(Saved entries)
++++

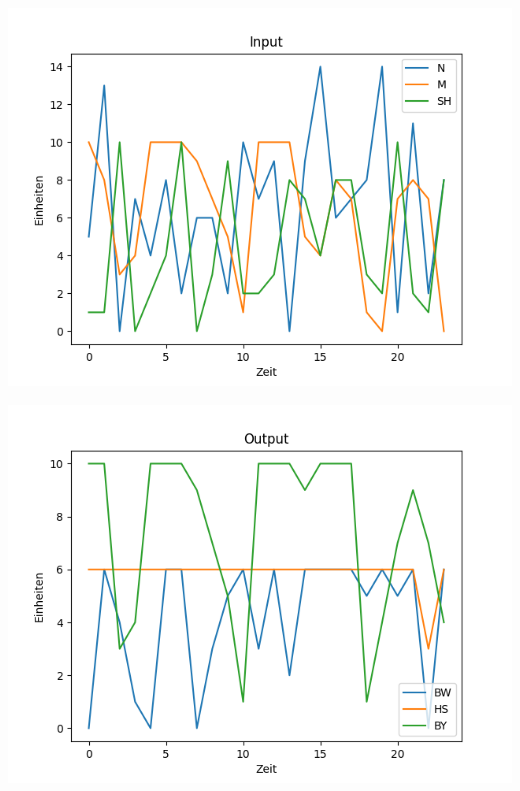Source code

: \documentclass[aspectratio=169,t]{beamer}
\begin{document}
	\begin{frame}
		\frametitle{}
		\vspace*{8mm}
		\begin{minipage}{1\linewidth}
		
			\begin{minipage}{.5\linewidth}
				\centering
				\includegraphics[width=1\linewidth]{Figure_1.png}
				
			\end{minipage}
			\hfill
			\begin{minipage}{.5\linewidth}
				\centering
				\includegraphics[width=1\linewidth]{Figure_2.png}
				
			\end{minipage}
		\end{minipage}	
		
		
		
	\end{frame}
\end{document}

++++

§ **What you need to do**
Within the entries above, find the string "includegraphics" and return each line that holds it.

§ **Reply**
				\includegraphics[width=1\linewidth]{Figure_1.png}
				\includegraphics[width=1\linewidth]{Figure_2.png}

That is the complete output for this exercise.